Mimari dizaynda en değerli keşiflerden birisi gazbeton. Birinci Dünya Savaşı yıllarında bilhassa İskandinavya Bölgesi’nde baş gösteren güç zahmetinin akabinde, İsveçli bilim adamları 1918 yılından başlayarak yeni bir yapı materyali üzerinde çalışmaya başladı.
Isı iletkenliği konusunda güçlü, yanmaz ve kolay işlenebilir bu materyal 1923 yılında Axel Eriksson ile gazbeton gerecini üretilmesiyle başladı. 1923 yılında Ytong markası ile markalaşan işte bu yapı gereci, 2’nci Dünya Savaşı’nın sonunda Almanya’nın tekrar inşası sürecinde çağın materyali olarak gösterildi.
Almanya’nın asırlık şirketleri ortasına giren Ytong, Türkiye’ye ise 1963 yılında girdi. Dünya genelinde 5 kıtada 50 fabrikaya sahip Alman devi, Türkiye’de ise Türk Ytong olarak faaliyetini 60 yıldır sürdüren seçkin yabancı ortaklı şirketten biri.

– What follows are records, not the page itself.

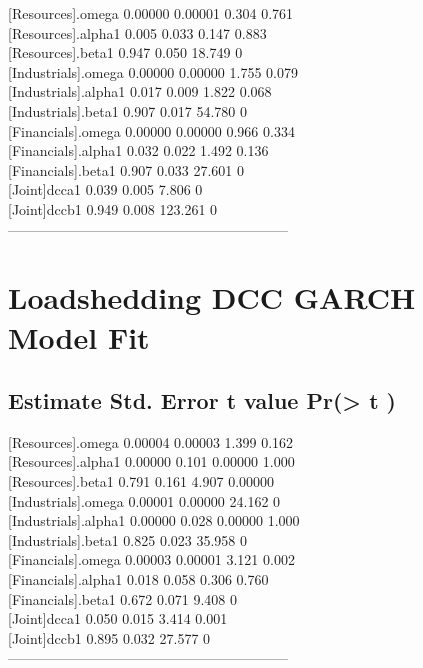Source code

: \documentclass[11pt,preprint, authoryear]{elsarticle}
\numberwithin{equation}{section}
\numberwithin{figure}{section}
\numberwithin{table}{section}
\begin{document}
{[}Resources{]}.omega 0.00000 0.00001 0.304 0.761\\
{[}Resources{]}.alpha1 0.005 0.033 0.147 0.883\\
{[}Resources{]}.beta1 0.947 0.050 18.749 0\\
{[}Industrials{]}.omega 0.00000 0.00000 1.755 0.079\\
{[}Industrials{]}.alpha1 0.017 0.009 1.822 0.068\\
{[}Industrials{]}.beta1 0.907 0.017 54.780 0\\
{[}Financials{]}.omega 0.00000 0.00000 0.966 0.334\\
{[}Financials{]}.alpha1 0.032 0.022 1.492 0.136\\
{[}Financials{]}.beta1 0.907 0.033 27.601 0\\
{[}Joint{]}dcca1 0.039 0.005 7.806 0\\
{[}Joint{]}dccb1 0.949 0.008 123.261 0\\
------------------------------------------------------------

\hypertarget{loadshedding-dcc-garch-model-fit}{%
\section{Loadshedding DCC GARCH Model
Fit}\label{loadshedding-dcc-garch-model-fit}}

\hypertarget{estimate-std.-error-t-value-pr-t-1}{%
\subsection{Estimate Std. Error t value Pr(\textgreater{} \textbar{}
t\textbar{} )}\label{estimate-std.-error-t-value-pr-t-1}}

{[}Resources{]}.omega 0.00004 0.00003 1.399 0.162\\
{[}Resources{]}.alpha1 0.00000 0.101 0.00000 1.000\\
{[}Resources{]}.beta1 0.791 0.161 4.907 0.00000\\
{[}Industrials{]}.omega 0.00001 0.00000 24.162 0\\
{[}Industrials{]}.alpha1 0.00000 0.028 0.00000 1.000\\
{[}Industrials{]}.beta1 0.825 0.023 35.958 0\\
{[}Financials{]}.omega 0.00003 0.00001 3.121 0.002\\
{[}Financials{]}.alpha1 0.018 0.058 0.306 0.760\\
{[}Financials{]}.beta1 0.672 0.071 9.408 0\\
{[}Joint{]}dcca1 0.050 0.015 3.414 0.001\\
{[}Joint{]}dccb1 0.895 0.032 27.577 0\\
------------------------------------------------------------
\end{document}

Ytong’un global gücü içerisinde ise Türkiye’nin özel bir yeri var. Çünkü bu global devin en büyük operasyonu ve gücü Türkiye’deki Türk Ytong tarafından gerçekleştiriliyor. 1965 yılında üretime başlayan Türk Ytong bugün 6 fabrikası, 540 çalışanı ve yıllık 2,5 milyon metreküp üretim kapasitesine sahip. 2016 yılında Türk Ytong’un İtalya’daki basın toplantısına gittiğimde verilen bilgileri hatırlıyorum.
O periyot Türk Ytong’un İdare Şurası Lideri olan Fethi Hinginar, gazetecilere şirketin yaptığı eserlerle Türkiye’ye yarım asırda 10 milyar dolarlık tasarruf sağladıklarını lisana getirmişti. Konut bölümünün olmazsa olmazı yapı materyallerinin en kıymetli oyuncusu olan Türk Ytong’da şimdilerde değerli bir sürece imza atılıyor. Birebir vakitte spor yorumculuğu ile tanınan iş insanı Ömer Üründül, Türk Ytong’daki hissesini satmak üzere.
Dünya Gazetesi’nden Kerim Ülker’in haberine nazaran, Türk Ytong’un en değerli ortağı olan ve yüzde 48’lik payı bulunan iş insanı Ömer Üründül, şirketteki hissesini devretme kararı aldı. Üründül’ün hissesini ise güç şirketi Transpet Petrolcülük’ün alacağını duydum. Şayet muahede sağlanırsa Transpet böylelikle yapı gereçleri bölümüne de giriş yapacak ve şirketin en büyük ortaklarından biri haline gelecek.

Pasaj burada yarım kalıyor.